An idealized Configuration Language

2022-03-31 · tags: netencode, json

JSON brought us one step closer to what an idealized configuration language is, which I define as "data, stripped of all externalities of the system it is working in".

Specifically, JSON is very close to what I consider the minimal properties to represent structured data.

A short history, according to me

In the beginning, Lisp defined s-expressions as a stand-in for an actual syntax. Then, people figured out that it's also a way to represent structured data. It has scalars, which can be nested into lists, recursively.

(this is (a (list) (of lists)))

This provides the first three rules of our idealized language:

A scalar is a primitive value that is domain-specific. We can assume a bunch of bytes here, or a text or an integer.
A list gives an ordering to 0..n (or 1..n) values
Both a scalar and a list are the same kind of "thing" (from here on called value), lists can be created from arbitrary values recursively (for example scalars, or lists of scalars and other lists)

Later, ASN.1 came and had the important insight that the same idealized data structure can be represented in different fashions, for example as a binary-efficient version and a human-readable format.

Then, XML "graced" the world for a decade or two, and the main lesson from it was that you don't want to mix markup languages and configuration languages, and that you don't want a committee to design these things.

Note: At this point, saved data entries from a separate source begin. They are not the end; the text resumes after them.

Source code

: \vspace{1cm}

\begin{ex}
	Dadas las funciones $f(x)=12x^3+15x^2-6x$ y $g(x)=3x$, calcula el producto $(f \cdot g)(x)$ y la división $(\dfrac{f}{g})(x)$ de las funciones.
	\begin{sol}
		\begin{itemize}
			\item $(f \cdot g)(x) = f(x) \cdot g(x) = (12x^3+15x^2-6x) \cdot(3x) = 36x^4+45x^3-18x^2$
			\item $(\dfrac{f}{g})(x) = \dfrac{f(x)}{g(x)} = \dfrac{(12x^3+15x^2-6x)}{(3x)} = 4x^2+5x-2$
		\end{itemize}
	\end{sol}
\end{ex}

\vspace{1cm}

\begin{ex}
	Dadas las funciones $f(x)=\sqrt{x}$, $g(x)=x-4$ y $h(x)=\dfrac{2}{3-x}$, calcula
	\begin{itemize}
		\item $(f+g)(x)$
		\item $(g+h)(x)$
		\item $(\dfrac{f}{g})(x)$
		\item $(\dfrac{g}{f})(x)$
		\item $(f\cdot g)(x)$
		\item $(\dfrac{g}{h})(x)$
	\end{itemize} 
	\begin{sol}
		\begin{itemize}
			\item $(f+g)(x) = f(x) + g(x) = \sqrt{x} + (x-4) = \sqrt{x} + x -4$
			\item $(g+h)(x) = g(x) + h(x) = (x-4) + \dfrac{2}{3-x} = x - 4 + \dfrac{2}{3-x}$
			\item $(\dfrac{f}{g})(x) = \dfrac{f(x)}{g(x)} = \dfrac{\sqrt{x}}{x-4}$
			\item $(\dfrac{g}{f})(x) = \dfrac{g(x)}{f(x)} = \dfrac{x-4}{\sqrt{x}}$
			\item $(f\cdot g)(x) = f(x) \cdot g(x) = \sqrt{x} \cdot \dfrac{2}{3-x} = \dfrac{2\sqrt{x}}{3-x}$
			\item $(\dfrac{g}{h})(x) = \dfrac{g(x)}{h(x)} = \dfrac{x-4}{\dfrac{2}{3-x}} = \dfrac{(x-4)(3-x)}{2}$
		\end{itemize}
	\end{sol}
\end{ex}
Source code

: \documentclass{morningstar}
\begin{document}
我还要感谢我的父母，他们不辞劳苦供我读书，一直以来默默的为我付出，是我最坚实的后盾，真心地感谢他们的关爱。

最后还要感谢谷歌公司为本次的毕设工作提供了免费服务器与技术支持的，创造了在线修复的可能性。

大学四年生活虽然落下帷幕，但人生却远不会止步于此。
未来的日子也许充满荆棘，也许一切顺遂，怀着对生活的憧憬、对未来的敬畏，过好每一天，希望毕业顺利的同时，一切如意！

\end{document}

In the meantime, Brendan Eich designed Javascript. Its prototype-based object system arguably stripped down the rituals of existing OO-systems. Douglas Crockford later extracted the object format (minus functions) into a syntax, and we got JSON.

{
  "foo": [
    { "nested": "attrs" },
    "some text"
  ],
  "bar": 42
}

JSON adds another fundamental idea into the mix:

Records are unordered collections of name/value pairs. A name is defined to be a unicode string, so a semantic descriptor of the nested value.

Unfortunately, the JSON syntax does not actually specify any semantics of records (objects in JSON lingo), in particular it does not mention what the meaning is if a name appears twice in one record.

If records can have multiple entries with the same name, suddenly ordering becomes important! But wait, remember earlier we defined lists to impose ordering on two values. So in order to rectify that problem, we say that

A name can only appear in a record once, names must be unique.

This is the current state of the programming community at large, where most "modern" configuration languages basically use a version of the JSON model as their underlying data structure. (However not all of them use the same version.)

Improving JSON's data model

We are not yet at the final "idealized" configuration language, though.

Modern languages like Standard ML define their data types as a mixture of

records ("structs" in the C lingo)
and sums (which you can think about as enums that can hold more values inside them)

This allows to express the common pattern where some fields in a record are only meaningful if another field — the so-called tag-field — is set to a specific value.

An easy example: if a request can fail with an error message or succeed with a result.

You could model that as

{
  "was_error": true,
  "error_message": "there was an error"
}

{
  "was_error": false,
  "result": 42
}

in your JSON representation.

But in a ML-like language (like, for example, Rust), you would instead model it as

type RequestResult
  = Error { error_message: String }
  | Success { result: i64 }

where the distinction in Error or Success makes it clear that error_message and result only exist in one of these cases, not the other.

We can encode exactly that idea into JSON in multiple ways, but not a "blessed" way.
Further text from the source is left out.